Top of RECORD EXCERPTS
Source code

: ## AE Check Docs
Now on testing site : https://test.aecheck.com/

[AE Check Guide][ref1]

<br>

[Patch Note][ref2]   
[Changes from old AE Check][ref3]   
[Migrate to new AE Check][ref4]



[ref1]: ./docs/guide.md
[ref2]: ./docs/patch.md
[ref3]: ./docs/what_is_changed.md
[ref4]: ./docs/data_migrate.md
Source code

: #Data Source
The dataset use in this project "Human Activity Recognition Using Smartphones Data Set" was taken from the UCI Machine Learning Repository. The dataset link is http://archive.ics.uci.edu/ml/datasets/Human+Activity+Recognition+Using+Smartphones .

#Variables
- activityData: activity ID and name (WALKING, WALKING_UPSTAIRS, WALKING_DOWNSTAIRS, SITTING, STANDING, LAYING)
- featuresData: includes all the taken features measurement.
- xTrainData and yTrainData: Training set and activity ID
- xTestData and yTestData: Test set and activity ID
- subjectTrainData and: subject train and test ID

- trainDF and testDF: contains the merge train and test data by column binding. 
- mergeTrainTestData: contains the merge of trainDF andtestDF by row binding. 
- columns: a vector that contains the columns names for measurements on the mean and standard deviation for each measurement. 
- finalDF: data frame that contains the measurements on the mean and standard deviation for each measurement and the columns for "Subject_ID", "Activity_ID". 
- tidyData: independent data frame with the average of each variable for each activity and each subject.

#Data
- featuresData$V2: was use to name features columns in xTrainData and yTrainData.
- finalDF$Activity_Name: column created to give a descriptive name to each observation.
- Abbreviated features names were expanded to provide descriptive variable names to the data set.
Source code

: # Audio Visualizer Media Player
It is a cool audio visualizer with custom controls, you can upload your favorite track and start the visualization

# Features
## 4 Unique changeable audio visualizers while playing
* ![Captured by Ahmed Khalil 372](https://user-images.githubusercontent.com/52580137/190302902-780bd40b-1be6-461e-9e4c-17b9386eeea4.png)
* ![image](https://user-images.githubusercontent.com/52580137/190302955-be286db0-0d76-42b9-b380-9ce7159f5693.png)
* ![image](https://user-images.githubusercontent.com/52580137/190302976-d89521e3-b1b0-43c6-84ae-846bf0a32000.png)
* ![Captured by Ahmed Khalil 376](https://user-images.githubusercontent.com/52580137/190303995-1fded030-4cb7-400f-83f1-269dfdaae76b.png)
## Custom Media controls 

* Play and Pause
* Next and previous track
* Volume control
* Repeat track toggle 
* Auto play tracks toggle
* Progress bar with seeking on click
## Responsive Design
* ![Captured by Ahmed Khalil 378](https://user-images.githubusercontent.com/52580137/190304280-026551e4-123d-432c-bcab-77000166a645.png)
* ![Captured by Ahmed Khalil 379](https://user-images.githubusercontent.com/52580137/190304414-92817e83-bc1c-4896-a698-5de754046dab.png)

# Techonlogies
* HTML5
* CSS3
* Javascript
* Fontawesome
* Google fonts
Bottom of RECORD EXCERPTS
Show every line of the data that includes the string "featuresData".

- featuresData: includes all the taken features measurement.
- featuresData$V2: was use to name features columns in xTrainData and yTrainData.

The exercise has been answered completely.